Dalam kehidupan ini, seringkali kita berada pada posisi
diperintah. Perintah itu, dapat datang dari penguasa, orang tua maupun suami.
Bagi pekerja, terkadang dihadapkan kepada perintah atasan yang bertentangan
dengan syariat. Disinilah arti pentingnya kita memahami makna ketaatan sesuai
dengan nilai-nilai Islam.
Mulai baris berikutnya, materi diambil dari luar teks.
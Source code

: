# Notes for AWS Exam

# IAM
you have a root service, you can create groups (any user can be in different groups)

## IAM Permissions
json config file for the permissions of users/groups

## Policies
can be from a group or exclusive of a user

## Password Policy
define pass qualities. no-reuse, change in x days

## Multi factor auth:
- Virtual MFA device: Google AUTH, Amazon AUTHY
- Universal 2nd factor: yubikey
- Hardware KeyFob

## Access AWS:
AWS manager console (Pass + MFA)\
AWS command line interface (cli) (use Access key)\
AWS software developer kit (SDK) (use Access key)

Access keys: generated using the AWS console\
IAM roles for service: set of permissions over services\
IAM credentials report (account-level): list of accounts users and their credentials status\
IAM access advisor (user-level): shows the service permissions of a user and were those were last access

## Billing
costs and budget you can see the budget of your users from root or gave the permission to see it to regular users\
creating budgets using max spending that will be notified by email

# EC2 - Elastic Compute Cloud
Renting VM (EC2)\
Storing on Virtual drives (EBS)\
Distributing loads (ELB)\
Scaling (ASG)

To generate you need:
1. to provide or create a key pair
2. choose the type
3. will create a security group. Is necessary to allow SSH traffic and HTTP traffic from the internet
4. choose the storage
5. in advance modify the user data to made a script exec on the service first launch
Ketegasan sikap dalam ketaatan, perlu kita
perlihatkan.
Dari Ali r.a, katanya Rasulullah Shallallahu ‘alaihi wa
sallam bersabda:” Tidak ada ketaatan dalam berbuat maksiat, taat itu hanya
dalam berbuat kebaikan. (HR. Mutafaq Alaih)
Syekh Abdurrahman bin Nashir As-Sa’diy menjelaskan, hadis ini
merupakan batasan atas setiap orang yang harus ditaati, baik terhadap para
penguasa, orang tua, suami maupun lainnya, dimana syari’at (Allah SWT dan
Rasulullah Shallallahu ‘alaihi wa sallam) telah menetapkan kewajiban mentaati
mereka itu.
Meskipun demikian, masing-masing mereka itu wajib ditaati
dalam batas-batas yang sesuai dengan kedudukannya secara patut. Sesungguhnya
Rasulullah Shallallahu ‘alaihi wa sallam dalam kebanyakan perintahnya kepada
manusia kembali pada urf dan adat
kebiasaan seperti dalam kebaikan dan silaturrahmi, keadilan dan perbuatan
baik (ihsan) yang umum. Begitu pula
menaati orang yang wajib ditaati. Semuanya dibatasi dengan batasan tersebut.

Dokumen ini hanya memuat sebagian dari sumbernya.